> **Dataset items**
"""

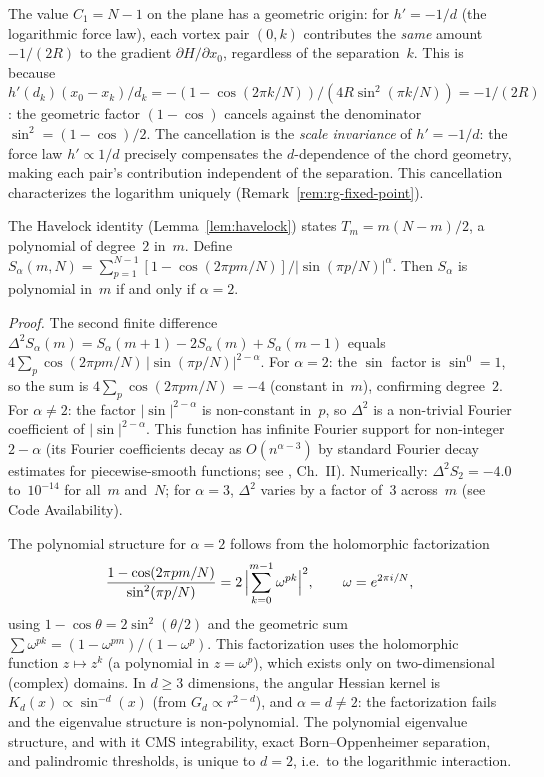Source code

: The value $C_1 = N{-}1$ on the plane has a geometric origin: for
$h' = -1/d$ (the logarithmic force law), each vortex pair $(0,k)$
contributes the \emph{same} amount $-1/(2R)$ to the gradient
$\partial H/\partial x_0$, regardless of the separation~$k$.  This
is because $h'(d_k)(x_0{-}x_k)/d_k = -(1{-}\cos(2\pi k/N))/
(4R\sin^2(\pi k/N)) = -1/(2R)$: the geometric factor
$(1{-}\cos)$ cancels against the denominator $\sin^2 = (1{-}\cos)/2$.
The cancellation is the \emph{scale invariance} of $h' = -1/d$:
the force law $h' \propto 1/d$ precisely compensates the
$d$-dependence of the chord geometry, making each pair's contribution
independent of the separation.  This cancellation characterizes the
logarithm uniquely (Remark~\ref{rem:rg-fixed-point}).

\begin{remark}[Polynomial eigenvalues are unique to $d = 2$]
\label{rmk:polynomial-uniqueness}
The Havelock identity (Lemma~\ref{lem:havelock}) states
$T_m = m(N{-}m)/2$, a polynomial of degree~$2$ in~$m$.
Define $S_\alpha(m,N) = \sum_{p=1}^{N-1}[1{-}\cos(2\pi pm/N)]
/|\!\sin(\pi p/N)|^\alpha$.
Then $S_\alpha$ is polynomial in~$m$ if and only if $\alpha = 2$.

\emph{Proof.}
The second finite difference
$\Delta^2 S_\alpha(m) = S_\alpha(m{+}1) - 2S_\alpha(m) + S_\alpha(m{-}1)$
equals $4\!\sum_p\cos(2\pi pm/N)\,|\!\sin(\pi p/N)|^{2-\alpha}$.
For $\alpha = 2$: the $\sin$ factor is $\sin^0 = 1$, so the sum
is $4\!\sum_p\cos(2\pi pm/N) = -4$ (constant in~$m$), confirming
degree~$2$.
For $\alpha \ne 2$: the factor $|\!\sin|^{2-\alpha}$ is
non-constant in~$p$, so $\Delta^2$ is a non-trivial Fourier
coefficient of $|\!\sin|^{2-\alpha}$.
This function has infinite Fourier support for non-integer
$2{-}\alpha$ (its Fourier coefficients decay as
$O(n^{\alpha-3})$ by standard Fourier decay estimates
for piecewise-smooth functions;
see \citealt{Katznelson2004}, Ch.~II).
Numerically: $\Delta^2 S_2 = -4.0$ to~$10^{-14}$ for all~$m$
and~$N$; for $\alpha = 3$, $\Delta^2$ varies by a factor
of~$3$ across~$m$ (see Code Availability).

The polynomial structure for $\alpha = 2$ follows from
the holomorphic factorization
\begin{equation}\label{eq:holomorphic-factorization}
  \frac{1 - \cos(2\pi pm/N)}{\sin^2(\pi p/N)}
  = 2\,\Bigl|\sum_{k=0}^{m-1}\omega^{pk}\Bigr|^2,
  \qquad \omega = e^{2\pi i/N},
\end{equation}
using $1 - \cos\theta = 2\sin^2(\theta/2)$ and the
geometric sum $\sum\omega^{pk} = (1{-}\omega^{pm})/(1{-}\omega^p)$.
This factorization uses the holomorphic function
$z \mapsto z^k$ (a polynomial in $z = \omega^p$),
which exists only on two-dimensional (complex) domains.
In $d \ge 3$ dimensions, the angular Hessian kernel is
$K_d(x) \propto \sin^{-d}(x)$ (from $G_d \propto r^{2-d}$),
and $\alpha = d \ne 2$: the factorization fails and
the eigenvalue structure is non-polynomial.
The polynomial eigenvalue structure, and with it CMS
integrability, exact Born--Oppenheimer separation, and
palindromic thresholds, is unique to $d = 2$,
i.e.\ to the logarithmic interaction.
\end{remark}

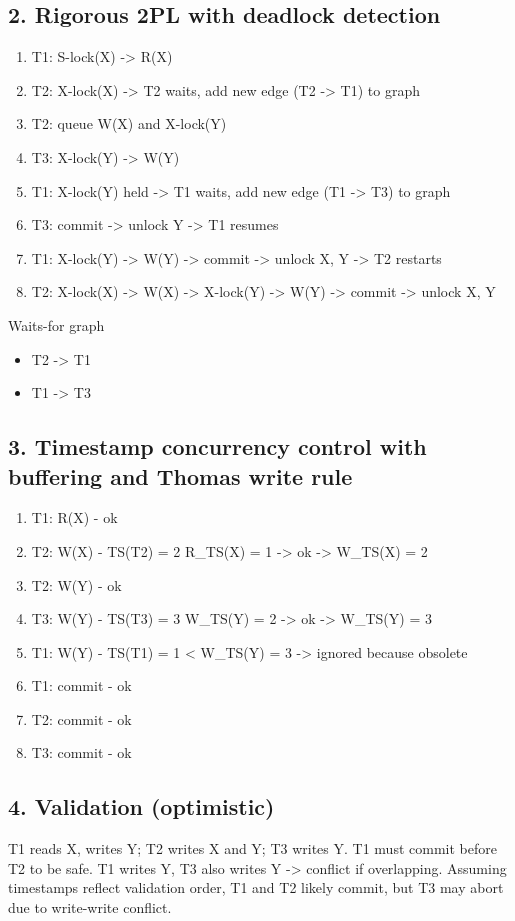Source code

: \documentclass[fleqn]{article}
\begin{document}
  \subsection*{2. Rigorous 2PL with deadlock detection}
  \begin{enumerate}
    \item T1: S-lock(X) -> R(X)
    \item T2: X-lock(X) -> T2 waits, add new edge (T2 -> T1) to graph
    \item T2: queue W(X) and X-lock(Y)
    \item T3: X-lock(Y) -> W(Y)
    \item T1: X-lock(Y) held -> T1 waits, add new edge (T1 -> T3) to graph
    \item T3: commit -> unlock Y -> T1 resumes
    \item T1: X-lock(Y) -> W(Y) -> commit -> unlock X, Y -> T2 restarts
    \item T2: X-lock(X) -> W(X) -> X-lock(Y) -> W(Y) -> commit -> unlock X, Y
  \end{enumerate}
  Waits-for graph
  \begin{itemize}
    \item T2 -> T1
    \item T1 -> T3
  \end{itemize}


  \subsection*{3. Timestamp concurrency control with buffering and Thomas write rule}
  \begin{enumerate}
    \item T1: R(X) - ok
    \item T2: W(X) - TS(T2) = 2 \geq R_TS(X) = 1 -> ok -> W_TS(X) = 2
    \item T2: W(Y) - ok
    \item T3: W(Y) - TS(T3) = 3 \geq W_TS(Y) = 2 -> ok -> W_TS(Y) = 3
    \item T1: W(Y) - TS(T1) = 1 < W_TS(Y) = 3 -> ignored because obsolete
    \item T1: commit - ok
    \item T2: commit - ok
    \item T3: commit - ok
  \end{enumerate}

  
  \subsection*{4. Validation (optimistic)}
  T1 reads X, writes Y; T2 writes X and Y; T3 writes Y. T1 must commit before T2 to be safe. T1 writes Y, T3 also writes Y -> conflict if overlapping.
  Assuming timestamps reflect validation order, T1 and T2 likely commit, but T3 may abort due to write-write conflict.
\end{document}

"""

> **Work required**
Every entry above, pictures excluded, needs to be duplicated exactly.

> **Answer section**
Source code

: The value $C_1 = N{-}1$ on the plane has a geometric origin: for
$h' = -1/d$ (the logarithmic force law), each vortex pair $(0,k)$
contributes the \emph{same} amount $-1/(2R)$ to the gradient
$\partial H/\partial x_0$, regardless of the separation~$k$.  This
is because $h'(d_k)(x_0{-}x_k)/d_k = -(1{-}\cos(2\pi k/N))/
(4R\sin^2(\pi k/N)) = -1/(2R)$: the geometric factor
$(1{-}\cos)$ cancels against the denominator $\sin^2 = (1{-}\cos)/2$.
The cancellation is the \emph{scale invariance} of $h' = -1/d$:
the force law $h' \propto 1/d$ precisely compensates the
$d$-dependence of the chord geometry, making each pair's contribution
independent of the separation.  This cancellation characterizes the
logarithm uniquely (Remark~\ref{rem:rg-fixed-point}).

\begin{remark}[Polynomial eigenvalues are unique to $d = 2$]
\label{rmk:polynomial-uniqueness}
The Havelock identity (Lemma~\ref{lem:havelock}) states
$T_m = m(N{-}m)/2$, a polynomial of degree~$2$ in~$m$.
Define $S_\alpha(m,N) = \sum_{p=1}^{N-1}[1{-}\cos(2\pi pm/N)]
/|\!\sin(\pi p/N)|^\alpha$.
Then $S_\alpha$ is polynomial in~$m$ if and only if $\alpha = 2$.

\emph{Proof.}
The second finite difference
$\Delta^2 S_\alpha(m) = S_\alpha(m{+}1) - 2S_\alpha(m) + S_\alpha(m{-}1)$
equals $4\!\sum_p\cos(2\pi pm/N)\,|\!\sin(\pi p/N)|^{2-\alpha}$.
For $\alpha = 2$: the $\sin$ factor is $\sin^0 = 1$, so the sum
is $4\!\sum_p\cos(2\pi pm/N) = -4$ (constant in~$m$), confirming
degree~$2$.
For $\alpha \ne 2$: the factor $|\!\sin|^{2-\alpha}$ is
non-constant in~$p$, so $\Delta^2$ is a non-trivial Fourier
coefficient of $|\!\sin|^{2-\alpha}$.
This function has infinite Fourier support for non-integer
$2{-}\alpha$ (its Fourier coefficients decay as
$O(n^{\alpha-3})$ by standard Fourier decay estimates
for piecewise-smooth functions;
see \citealt{Katznelson2004}, Ch.~II).
Numerically: $\Delta^2 S_2 = -4.0$ to~$10^{-14}$ for all~$m$
and~$N$; for $\alpha = 3$, $\Delta^2$ varies by a factor
of~$3$ across~$m$ (see Code Availability).

The polynomial structure for $\alpha = 2$ follows from
the holomorphic factorization
\begin{equation}\label{eq:holomorphic-factorization}
  \frac{1 - \cos(2\pi pm/N)}{\sin^2(\pi p/N)}
  = 2\,\Bigl|\sum_{k=0}^{m-1}\omega^{pk}\Bigr|^2,
  \qquad \omega = e^{2\pi i/N},
\end{equation}
using $1 - \cos\theta = 2\sin^2(\theta/2)$ and the
geometric sum $\sum\omega^{pk} = (1{-}\omega^{pm})/(1{-}\omega^p)$.
This factorization uses the holomorphic function
$z \mapsto z^k$ (a polynomial in $z = \omega^p$),
which exists only on two-dimensional (complex) domains.
In $d \ge 3$ dimensions, the angular Hessian kernel is
$K_d(x) \propto \sin^{-d}(x)$ (from $G_d \propto r^{2-d}$),
and $\alpha = d \ne 2$: the factorization fails and
the eigenvalue structure is non-polynomial.
The polynomial eigenvalue structure, and with it CMS
integrability, exact Born--Oppenheimer separation, and
palindromic thresholds, is unique to $d = 2$,
i.e.\ to the logarithmic interaction.
\end{remark}

Source code

: \documentclass[fleqn]{article}
\begin{document}
  \subsection*{2. Rigorous 2PL with deadlock detection}
  \begin{enumerate}
    \item T1: S-lock(X) -> R(X)
    \item T2: X-lock(X) -> T2 waits, add new edge (T2 -> T1) to graph
    \item T2: queue W(X) and X-lock(Y)
    \item T3: X-lock(Y) -> W(Y)
    \item T1: X-lock(Y) held -> T1 waits, add new edge (T1 -> T3) to graph
    \item T3: commit -> unlock Y -> T1 resumes
    \item T1: X-lock(Y) -> W(Y) -> commit -> unlock X, Y -> T2 restarts
    \item T2: X-lock(X) -> W(X) -> X-lock(Y) -> W(Y) -> commit -> unlock X, Y
  \end{enumerate}
  Waits-for graph
  \begin{itemize}
    \item T2 -> T1
    \item T1 -> T3
  \end{itemize}


  \subsection*{3. Timestamp concurrency control with buffering and Thomas write rule}
  \begin{enumerate}
    \item T1: R(X) - ok
    \item T2: W(X) - TS(T2) = 2 \geq R_TS(X) = 1 -> ok -> W_TS(X) = 2
    \item T2: W(Y) - ok
    \item T3: W(Y) - TS(T3) = 3 \geq W_TS(Y) = 2 -> ok -> W_TS(Y) = 3
    \item T1: W(Y) - TS(T1) = 1 < W_TS(Y) = 3 -> ignored because obsolete
    \item T1: commit - ok
    \item T2: commit - ok
    \item T3: commit - ok
  \end{enumerate}

  
  \subsection*{4. Validation (optimistic)}
  T1 reads X, writes Y; T2 writes X and Y; T3 writes Y. T1 must commit before T2 to be safe. T1 writes Y, T3 also writes Y -> conflict if overlapping.
  Assuming timestamps reflect validation order, T1 and T2 likely commit, but T3 may abort due to write-write conflict.
\end{document}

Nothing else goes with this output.